There is one word that best describes Dorset Theatre Festival’s new artistic director Dina Janis, and that is "genuine." One got that impression immediately on hearing her introduce the kickoff play to DTF’s 35th season, Craig Wright’s Pulitzer Prize nominated offering, "The Pavilion."
That sense only grew when watching the performance, directed by Giovanna Sardelli. Janis’ signature is all over the play and the playhouse, and this bodes well for theatergoers who have patronized DTF for years, only to see it fluctuate in more recent years.
If "The Pavilion" is any indication, then DTF is on its way back. Often described as a "modern day ‘Our Town’" in its earlier performances, Thornton Wilder would have found much to like in this production.
The setting is 1999 in the fictional town of Pine City, Minn., at The Pavilion, an old dance hall, during Peter (Jeremiah Wiggins) and Kari’s (Sarah Kate Jackson) 20th high school reunion. They are joined by the narrator (Antoinette LaVecchia), and a host of other classmates, also played by LaVecchia.
Peter and Kari were once voted "Cutest Couple," but two decades later found their lives nothing like they expected. The downward turn of events was precipitated years earlier when Peter walked out on Kari while she was pregnant with their child, which she subsequently aborted. Peter is back from the Twin Cities to turn back the clock and right past wrongs; the audience is left in anticipation of how long Kari’s resistance can last, and if reconciliation is indeed possible.
The actors were top-shelf. Wiggins, a seasoned pro and DTF newcomer, was convincing as a man with aspirations who couldn’t get out of his own path to save his life. His ability to pull off pathetic school boy chic greatly complemented the forced enthusiasm he was called upon to portray when addressing classmates following his song solo, and at other times. We could tell he still had a thing for Kari, but had no way of seeing if he could carry it off.
Jackson, another DTF rookie, took us right along the forays into her past, paralleling her confusion as a young girl.

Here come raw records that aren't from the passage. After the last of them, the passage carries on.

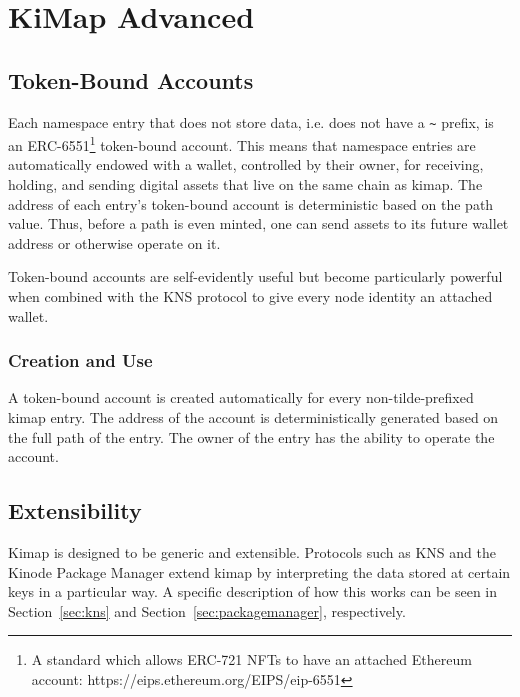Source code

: \documentclass[runningheads]{llncs}
\begin{document}
%
%
%
\section{KiMap Advanced}
\label{sec:kimapadvanced}

\subsection{Token-Bound Accounts}
\label{sec:tokenboundaccounts}

Each namespace entry that does not store data, i.e. does not have a \verb|~| prefix, is an ERC-6551\footnote{A standard which allows ERC-721 NFTs to have an attached Ethereum account:  https://eips.ethereum.org/EIPS/eip-6551} token-bound account.
This means that namespace entries are automatically endowed with a wallet, controlled by their owner, for receiving, holding, and sending digital assets that live on the same chain as kimap.
The address of each entry's token-bound account is deterministic based on the path value.
Thus, before a path is even minted, one can send assets to its future wallet address or otherwise operate on it.

Token-bound accounts are self-evidently useful but become particularly powerful when combined with the KNS protocol to give every node identity an attached wallet.

\subsubsection{Creation and Use}

A token-bound account is created automatically for every non-tilde-prefixed kimap entry.
The address of the account is deterministically generated based on the full path of the entry.
The owner of the entry has the ability to operate the account.


\subsection{Extensibility}
\label{sec:extensibility}

Kimap is designed to be generic and extensible.
Protocols such as KNS and the Kinode Package Manager extend kimap by interpreting the data stored at certain keys in a particular way.
A specific description of how this works can be seen in Section~\ref{sec:kns} and Section~\ref{sec:packagemanager}, respectively.
\end{document}
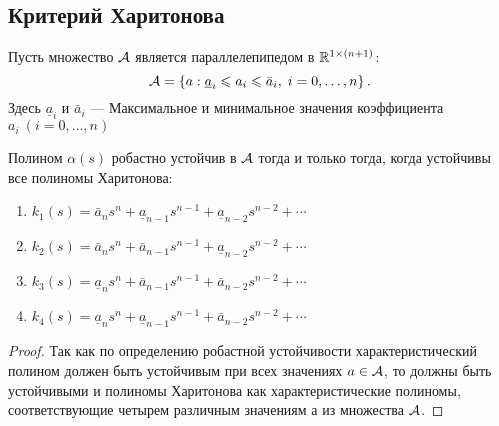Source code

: \documentclass[../../TAU.tex]{subfiles}
\begin{document}
\subsection{Критерий Харитонова}

    Пусть множество $\mathcal{A}$ является параллелепипедом в $\mathbb{R}^{1\times (n+1)}$:
    $$
        \mathcal{A}=\left\{a: \underline{ a}_i\leqslant a_i \leqslant \bar a_i, \; i=0,\ldots,n\right\}.
    $$
    Здесь $\underline{a}_i$ и $\bar a_i$ ---
    Максимальное и минимальное значения коэффициента $a_i\ (i=0,\dots,n)$

    \begin{theor}
        Полином $\alpha(s)$ робастно устойчив в $\mathcal{A}$ тогда и только тогда, когда устойчивы все полиномы Харитонова:
        \begin{enumerate}
            \item 
                $k_1(s) = \bar{a}_n s^n + \underline{ a}_{n-1} s^{n-1} + \underline{ a}_{n-2} s^{n-2} + \cdots$\\
            \item 
                $k_2(s) = \bar a_n s^n + \bar a_{n-1} s^{n-1} + \underline{ a}_{n-2} s^{n-2} + \cdots$\\
            \item 
                $k_3(s) = \underline{ a}_n s^n + \bar a_{n-1} s^{n-1} + \bar a_{n-2} s^{n-2} + \cdots$\\
            \item 
                $k_4(s) = \underline{ a}_n s^n + \underline{ a}_{n-1} s^{n-1} + \bar a_{n-2} s^{n-2} + \cdots$
        \end{enumerate}

    \end{theor}

    \begin{proof}
        Так как по определению робастной устойчивости характеристический полином должен быть устойчивым при всех значениях $a\in \mathcal{A}$, то должны быть устойчивыми и полиномы Харитонова как характеристические полиномы, соответствующие четырем различным значениям $а$ из множества $\mathcal{A}$.
    \end{proof}
\end{document}
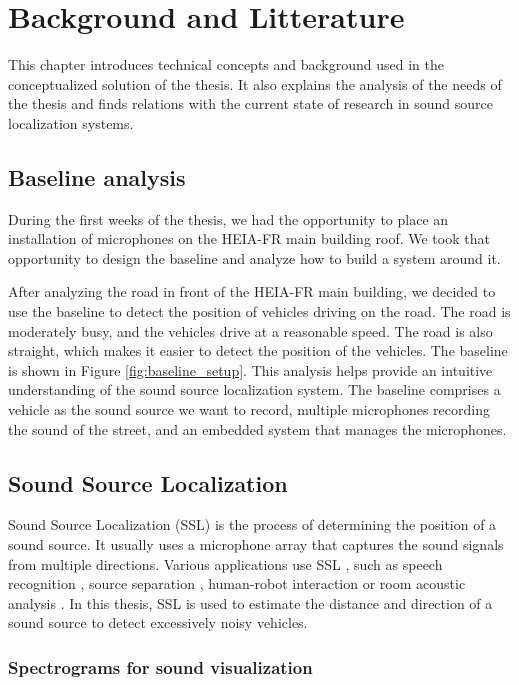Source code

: \chapter{Background and Litterature}
\label{ch:background}

This chapter introduces technical concepts and background used in the conceptualized solution of the thesis. It also explains the analysis of the needs of the thesis and finds relations with the current state of research in sound source localization systems.

\section{Baseline analysis}
\label{sec:baseline_analysis}

During the first weeks of the thesis, we had the opportunity to place an installation of microphones on the HEIA-FR main building roof. We took that opportunity to design the baseline and analyze how to build a system around it.

After analyzing the road in front of the HEIA-FR main building, we decided to use the baseline to detect the position of vehicles driving on the road. The road is moderately busy, and the vehicles drive at a reasonable speed. The road is also straight, which makes it easier to detect the position of the vehicles. The baseline is shown in Figure \ref{fig:baseline_setup}. This analysis helps provide an intuitive understanding of the sound source localization system. The baseline comprises a vehicle as the sound source we want to record, multiple microphones recording the sound of the street, and an embedded system that manages the microphones.

\section{Sound Source Localization}

Sound Source Localization (SSL) is the process of determining the position of a sound source. It usually uses a microphone array that captures the sound signals from multiple directions. Various applications use SSL \cite{Grumiaux_2022}, such as speech recognition \cite{7952261}, source separation \cite{8903121}, human-robot interaction \cite{Li_2016} or room acoustic analysis \cite{amengual}. In this thesis, SSL is used to estimate the distance and direction of a sound source to detect excessively noisy vehicles.

\subsection{Spectrograms for sound visualization}
\label{subsec:spectrograms}


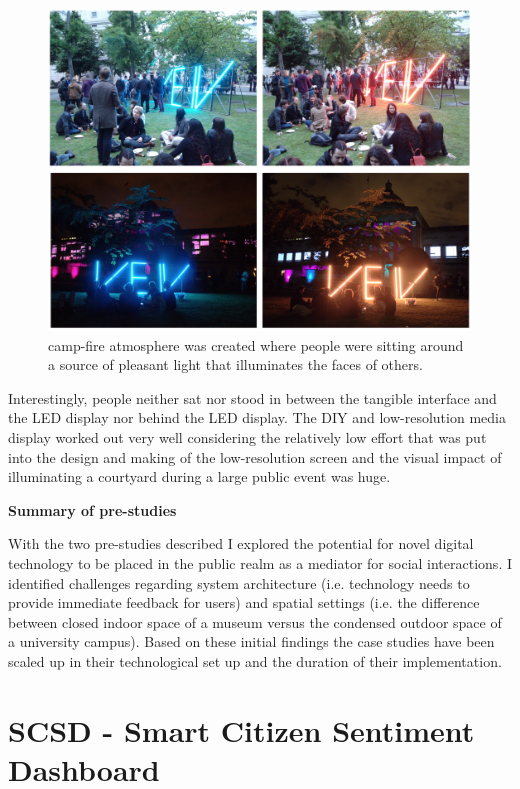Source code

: \begin{figure}[!h] 
\centering
\includegraphics[width=\textwidth]{Illustrations/VEIVcampfire.png}
\caption [Campfire atmosphere] {camp-fire atmosphere was created where people were sitting around a source of pleasant light that illuminates the faces of others.}
\label{VEIVcampfire}
\end{figure}

Interestingly, people neither sat nor stood in between the tangible interface and the LED display nor behind the LED display.
The DIY and low-resolution media display worked out very well considering the relatively low effort that was put into the design and making of the low-resolution screen and the visual impact of illuminating a courtyard during a large public
event was huge. 

\textbf{Summary of pre-studies}

With the two pre-studies described I explored the potential for novel digital technology to be placed in the public realm as a mediator for social interactions. I identified challenges regarding system architecture (i.e. technology needs to provide immediate feedback for users) and spatial settings (i.e. the difference between closed indoor space of a museum versus the condensed outdoor space of a university campus).
Based on these initial findings the case studies have been scaled up in their technological set up and the duration of their implementation.  

\section{SCSD - Smart Citizen Sentiment Dashboard }

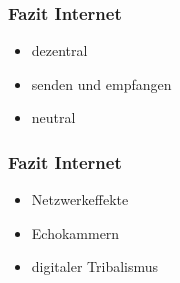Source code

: \documentclass[12pt]{beamer}
\begin{document}
\begin{frame}
	\frametitle{Fazit Internet}
	\begin{itemize}
		\item<1-> dezentral
		\item<2-> senden und empfangen
    \item<3-> neutral
	\end{itemize}
\end{frame}

\begin{frame}
	\frametitle{Fazit Internet}
  \begin{itemize}
    \item<1-> Netzwerkeffekte 
    \item<2-> Echokammern
    \item<3-> digitaler Tribalismus
\end{itemize}
\end{frame}
\end{document}
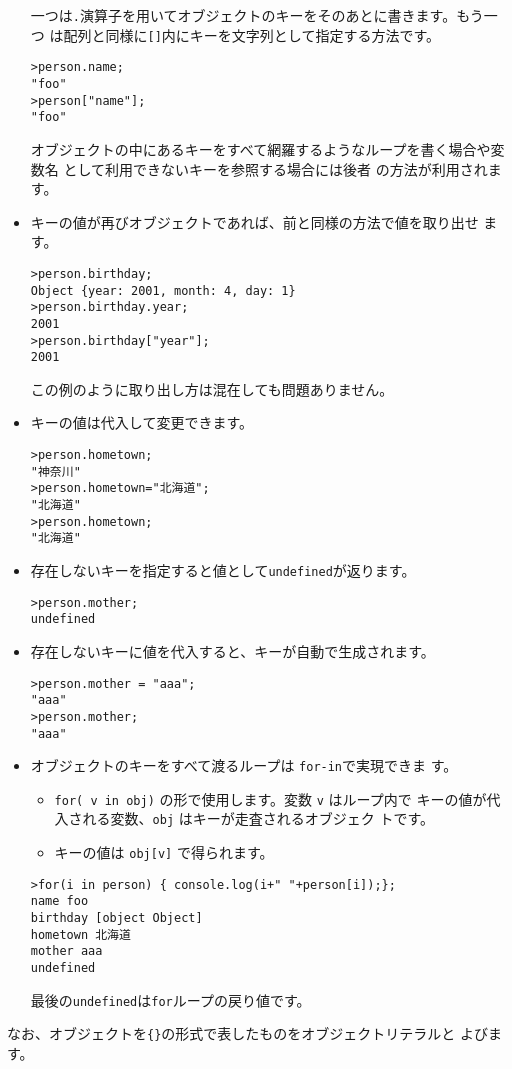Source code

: \begin{itemize}
一つは\verb+.+演算子を用いてオブジェクトのキーをそのあとに書きます。もう一つ
       は配列と同様に\verb+[]+内にキーを文字列として指定する方法です。
\begin{Verbatim}
>person.name;
"foo"
>person["name"];
"foo"
\end{Verbatim}
オブジェクトの中にあるキーをすべて網羅するようなループを書く場合や変数名
       として利用できないキーを参照する場合には後者
       の方法が利用されます。
 \item キーの値が再びオブジェクトであれば、前と同様の方法で値を取り出せ
       ます。
\begin{Verbatim}
>person.birthday;
Object {year: 2001, month: 4, day: 1}
>person.birthday.year;
2001
>person.birthday["year"];
2001
\end{Verbatim}
この例のように取り出し方は混在しても問題ありません。
 \item キーの値は代入して変更できます。
\begin{Verbatim}
>person.hometown;
"神奈川"
>person.hometown="北海道";
"北海道"
>person.hometown;
"北海道"
\end{Verbatim}
 \item 存在しないキーを指定すると値として\verb+undefined+が返ります。
\begin{Verbatim}
>person.mother;
undefined
\end{Verbatim}
 \item 存在しないキーに値を代入すると、キーが自動で生成されます。
\begin{Verbatim}
>person.mother = "aaa";
"aaa"
>person.mother;
"aaa"
\end{Verbatim}
 \item オブジェクトのキーをすべて渡るループは \verb+for-in+で実現できま
			 す。
\begin{itemize}
 \item \verb+for( v in obj)+ の形で使用します。変数 \verb+v+ はループ内で
       キーの値が代入される変数、\verb+obj+ はキーが走査されるオブジェク
       トです。
 \item キーの値は \verb+obj[v]+ で得られます。
\end{itemize}
\begin{Verbatim}
>for(i in person) { console.log(i+" "+person[i]);};
name foo
birthday [object Object]
hometown 北海道
mother aaa
undefined
\end{Verbatim}
最後の\verb+undefined+は\verb+for+ループの戻り値です。
\end{itemize}

なお、オブジェクトを\verb+{}+の形式で表したものをオブジェクトリテラルと
よびます。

She was very credible in demonstrating that the more things changed, the more they stayed the same. Kari adeptly threw us just enough crumbs to validate what she felt for Peter, but not enough to let us know what she was going to do about it.
Finally, not enough can be said for LaVecchia, perhaps the finest piece of casting at DTF in years. This woman played the entire class of 1979, the collective memories of our own teenage years, and the Oedipal chorus -- all rolled into one. Her well of her talent was seemingly bottomless. With excellent verbal as well as physical expression, LaVecchia was the evening’s compass, a guide through time and space that could be Siren one moment, and Muse the next.
Backed by such a strong cast, Debra Booth’s set design was both functional and whimsical - both as a locale, and a backdrop to our own consciences. Costumes by Barbara A. Bell, lighting by Michael Giannitti, and sound by Jane Shaw were perfect complements to Janis’ burst out of the gates as DTF’s shepherd.
The production carried a considerable share of humor, as well as f-bombs. While some may be turned off to the latter, they served a purpose in taking otherwise mature adults back to 1979 and the capriciousness of adolescence. Look past the oft-repeated epithets to the character’s message.
That herald is all about time, and how challenging it can be to get a firm grip on it. The past is gone, and the present is but a moment. All that seems to remain is hope for the future. Judging by this play’s execution, we can finally hope that Dorset Theatre Festival has finally found its Muse in Janis.